Clinically, it is generally considered that the crown length increases proportionally when the length of the implant body decreases because of alveolar bone resorption. However, most previous studies performing FEA of short implants have analyzed them with a standard crown length [38]. In this study, the distance from the tip of the implant body to the occlusal plane was standardized to make the analysis condition more applicable to the clinical situation. We set the condition that the crown length would increase as the length of the implant body decreased, and the analysis was then performed. As the crown–implant ratio increases, the rotational moment increases and the stress generated at the implant neck also increases [39]. Previous research reported no significant difference in the survival rate and bone resorption when the crown–implant ratio ranges from 2:1 to 3:1, but when an implant of 4.0 mm length is inserted, it is assumed that the ratio increases [39, 40]. Another report suggested that clinical outcomes are significantly worsened if the crown length exceeds 15.0 mm. In consideration of these reports, analysis of the 4.0 mm length implant was carried out with a crown length of 16.0 mm and a crown–implant ratio of 4:1 [41].
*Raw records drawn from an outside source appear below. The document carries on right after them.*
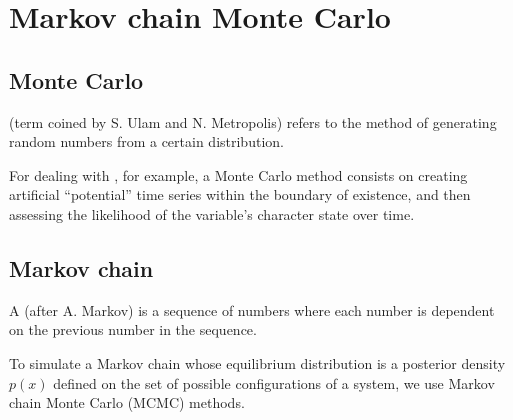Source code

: \documentclass[a4paper,12pt,english]{sphinxhowto}
\begin{document}
\begin{quote}




{\hyperref[\detokenize{Time:edhrd}]{}}


\end{quote}




\section{Markov chain Monte Carlo}
\label{\detokenize{MCMC:markov-chain-monte-carlo}}\label{\detokenize{MCMC:mcmc}}\label{\detokenize{MCMC::doc}}

\subsection{Monte Carlo}
\label{\detokenize{MCMC:monte-carlo}}
 (term coined by S. Ulam and N. Metropolis) refers to the method of
generating random numbers from a certain distribution.

For dealing with {\hyperref[\detokenize{Uncertainty:uncertainty}]{}}, for example, a Monte Carlo method consists on
creating artificial “potential” time series within the boundary of existence, and then
assessing the likelihood of the variable’s character state over time.


\subsection{Markov chain}
\label{\detokenize{MCMC:markov-chain}}
A  (after A. Markov) is a sequence of numbers where each number is dependent on the previous
number in the sequence.

To simulate a Markov chain whose equilibrium distribution is a posterior density \(p(x)\) defined on
the set of possible configurations of a system, we use Markov chain Monte Carlo (MCMC) methods.
\end{document}
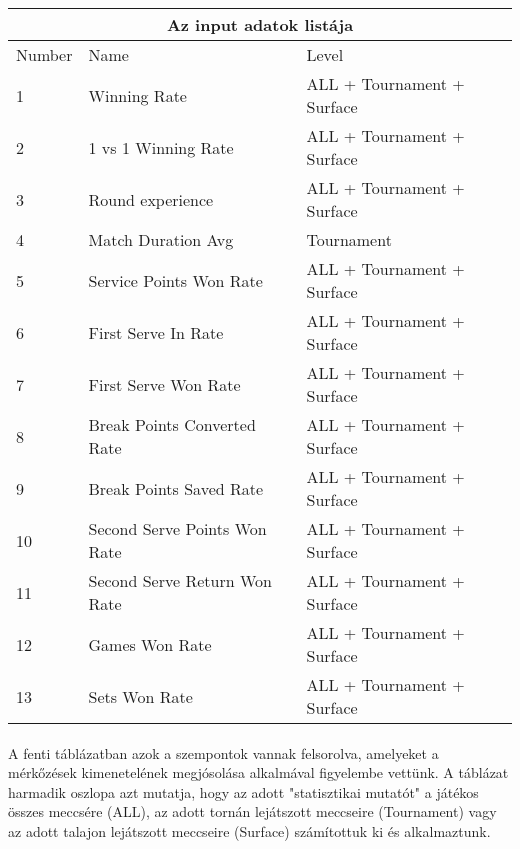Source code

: \begin{tabular}{ |p{2cm}||p{6cm}|p{6cm}|  }
 \hline
 \multicolumn{3}{|c|}{Az input adatok listája} \\
 \hline
  Number & Name & Level \\
 \hline
 1   & Winning Rate                  & ALL + Tournament + Surface \\
 2   & 1 vs 1 Winning Rate           & ALL + Tournament + Surface \\
 3   & Round experience              & ALL + Tournament + Surface \\
 4   & Match Duration Avg            & Tournament  \\
 5   & Service Points Won Rate       & ALL + Tournament + Surface \\
 6   & First Serve In Rate           & ALL + Tournament + Surface \\
 7   & First Serve Won Rate          & ALL + Tournament + Surface \\
 8   & Break Points Converted Rate   & ALL + Tournament + Surface \\
 9   & Break Points Saved Rate       & ALL + Tournament + Surface \\
 10  & Second Serve Points Won Rate  & ALL + Tournament + Surface \\
 11  & Second Serve Return Won Rate  & ALL + Tournament + Surface \\
 12  & Games Won Rate                & ALL + Tournament + Surface \\
 13  & Sets Won Rate                 & ALL + Tournament + Surface \\
 \hline
\end{tabular}

\paragraph{}
A fenti táblázatban azok a szempontok vannak  felsorolva, amelyeket a mérkőzések kimenetelének megjósolása alkalmával figyelembe vettünk. A táblázat harmadik oszlopa azt mutatja, hogy az adott "statisztikai mutatót" a játékos összes meccsére (ALL), az adott tornán lejátszott meccseire (Tournament) vagy az adott talajon lejátszott meccseire (Surface) számítottuk ki és alkalmaztunk.

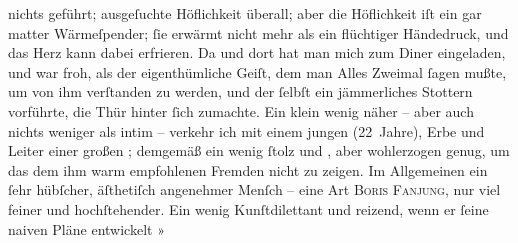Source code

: \begin{ledgroupsized}[t]{13cm}
               nichts geführt; ausgeſuchte Höflichkeit überall; aber die Höflichkeit iſt ein gar
               matter Wärmeſpender; ſie erwärmt nicht mehr als ein flüchtiger Händedruck, und das
               Herz kann dabei erfrieren. Da und dort hat man mich zum Diner eingeladen, und war
               froh, als der eigenthümliche Geiſt, dem man Alles Zweimal ſagen mußte, um von ihm
               verſtanden zu werden, und der ſelbſt ein jämmerliches Stottern vorführte, die {\pb}Thür hinter ſich zumachte. Ein klein wenig näher –
               aber auch nichts weniger als intim – verkehr ich mit einem jungen \label{K_L02664-1v}\label{K_L02664-1h} (22 Jahre),
                  Erbe und Leiter einer großen \label{K_L02664-2v}\label{K_L02664-2h}; demgemäß ein
               wenig ſtolz und \label{K_L02664-3v}\label{K_L02664-3h},
               aber wohlerzogen genug, um das dem ihm warm empfohlenen Fremden nicht zu zeigen. Im
               Allgemeinen ein ſehr hübſcher, \strikeout{\textcolor{gray}{aſ}} äſthetiſch angenehmer Menſch – eine Art \textsc{Boris Fanjung}, nur viel feiner und hochſtehender. Ein wenig Kunſtdilettant und reizend, wenn er ſeine
               naiven Pläne entwickelt »\label{K_L02664-4v}
\end{ledgroupsized}
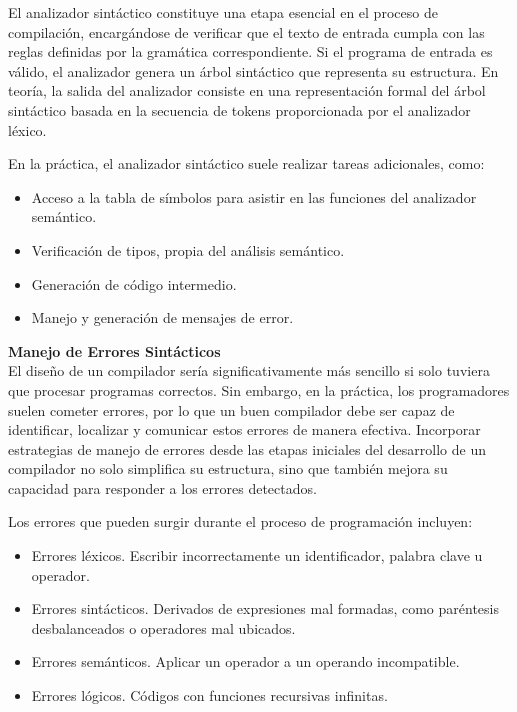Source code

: \documentclass{article}
\begin{document}
El analizador sintáctico constituye una etapa esencial en el proceso de compilación, encargándose de verificar 
que el texto de entrada cumpla con las reglas definidas por la gramática correspondiente. Si el programa de 
entrada es válido, el analizador genera un árbol sintáctico que representa su estructura. En teoría, la salida 
del analizador consiste en una representación formal del árbol sintáctico basada en la secuencia de tokens 
proporcionada por el analizador léxico. 
 
En la práctica, el analizador sintáctico suele realizar tareas adicionales, como: 
\begin{itemize}
\item  Acceso a la tabla de símbolos para asistir en las funciones del analizador semántico. 
\item  Verificación de tipos, propia del análisis semántico. 
\item  Generación de código intermedio. 
\item  Manejo y generación de mensajes de error. 
\end{itemize}

\textbf{Manejo de Errores Sintácticos} \\
 
El diseño de un compilador sería significativamente más sencillo si solo tuviera que procesar programas 
correctos. Sin embargo, en la práctica, los programadores suelen cometer errores, por lo que un buen 
compilador debe ser capaz de identificar, localizar y comunicar estos errores de manera efectiva. Incorporar 
estrategias de manejo de errores desde las etapas iniciales del desarrollo de un compilador no solo simplifica 
su estructura, sino que también mejora su capacidad para responder a los errores detectados.

Los errores que pueden surgir durante el proceso de programación incluyen: 
\begin{itemize}
\item Errores léxicos. Escribir incorrectamente un identificador, palabra clave u operador. 
\item Errores sintácticos. Derivados de expresiones mal formadas, como paréntesis desbalanceados o 
operadores mal ubicados. 
\item Errores semánticos. Aplicar un operador a un operando incompatible. 
\item Errores lógicos. Códigos con funciones recursivas infinitas. 
\end{itemize}
    \newpage
\end{document}
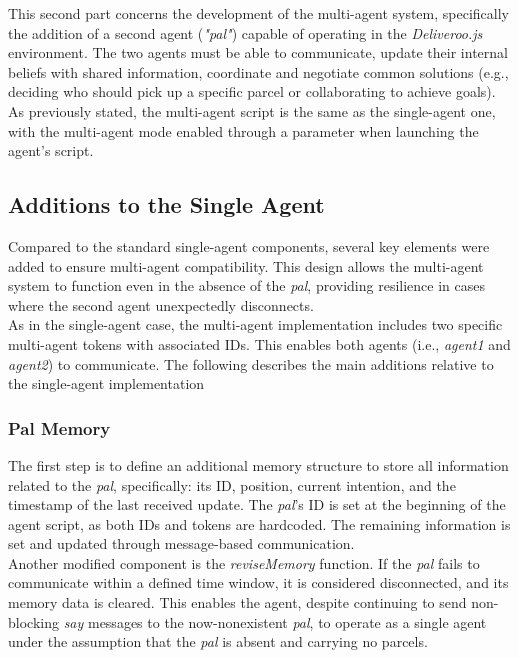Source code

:     This second part concerns the development of the multi-agent system, specifically the addition of a second agent (\textit{"pal"}) capable of operating in the \textit{Deliveroo.js} environment. The two agents must be able to communicate, update their internal beliefs with shared information, coordinate and negotiate common solutions (e.g., deciding who should pick up a specific parcel or collaborating to achieve goals).
    \medskip\\ 
    As previously stated, the multi-agent script is the same as the single-agent one, with the multi-agent mode enabled through a parameter when launching the agent's script.

    \subsection{Additions to the Single Agent}
        Compared to the standard single-agent components, several key elements were added to ensure multi-agent compatibility. This design allows the multi-agent system to function even in the absence of the \textit{pal}, providing resilience in cases where the second agent unexpectedly disconnects.
        \medskip\\
        As in the single-agent case, the multi-agent implementation includes two specific multi-agent tokens with associated IDs. This enables both agents (i.e., \textit{agent1} and \textit{agent2}) to communicate. The following describes the main additions relative to the single-agent implementation


        \subsubsection{Pal Memory}
            The first step is to define an additional memory structure to store all information related to the \textit{pal}, specifically: its ID, position, current intention, and the timestamp of the last received update. The \textit{pal}'s ID is set at the beginning of the agent script, as both IDs and tokens are hardcoded. The remaining information is set and updated through message-based communication.
            \medskip\\
            Another modified component is the \textit{reviseMemory} function. If the \textit{pal} fails to communicate within a defined time window, it is considered disconnected, and its memory data is cleared. This enables the agent, despite continuing to send non-blocking \textit{say} messages to the now-nonexistent \textit{pal}, to operate as a single agent under the assumption that the \textit{pal} is absent and carrying no parcels.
Regarding the FEA of short implants, it is already known that stress concentrates on the cervical cortical bone regardless of the length of the implant body [42]. The present study found that the stress distribution in the cervical cortical bone increased as the length of the implant body decreased. In addition, BL implants showed a maximum stress value similar to TL implants that were 2 mm shorter than the BL design. As such, it was found that the difference in design between TL and BL implants has a greater influence on stress distribution than the 2-mm difference in length. Good clinical results have been reported for BL implants with a length of 6.0 mm. Furthermore, the appropriate crown length and crown–implant ratio have never been evaluated clinically for a 4.0-mm-long TL implant; however, in our in vitro experiment, this implant was placed under severe loading conditions and the maximum stress values were similar between the 6-mm-long BL implant and the 4-mm-long TL implant. Therefore, it is suggested that the 4-mm-long TL implant may be mechanically useful [43]. Although the cases to consider the use of short implants should be selected carefully, it was suggested that the risk of failure can be reduced by the design and material selection of the implant body. However, especially, in extra short implants, these stress concentration increases mechanical risks such as fracture of the implant body and screw loosening. The results in this study are under the limited conditions to compare the stress distribution in the surrounding bone. In the future, in addition to need to evaluate the stress distribution of the component, we believe that it will be necessary to compare with the accumulated clinical results.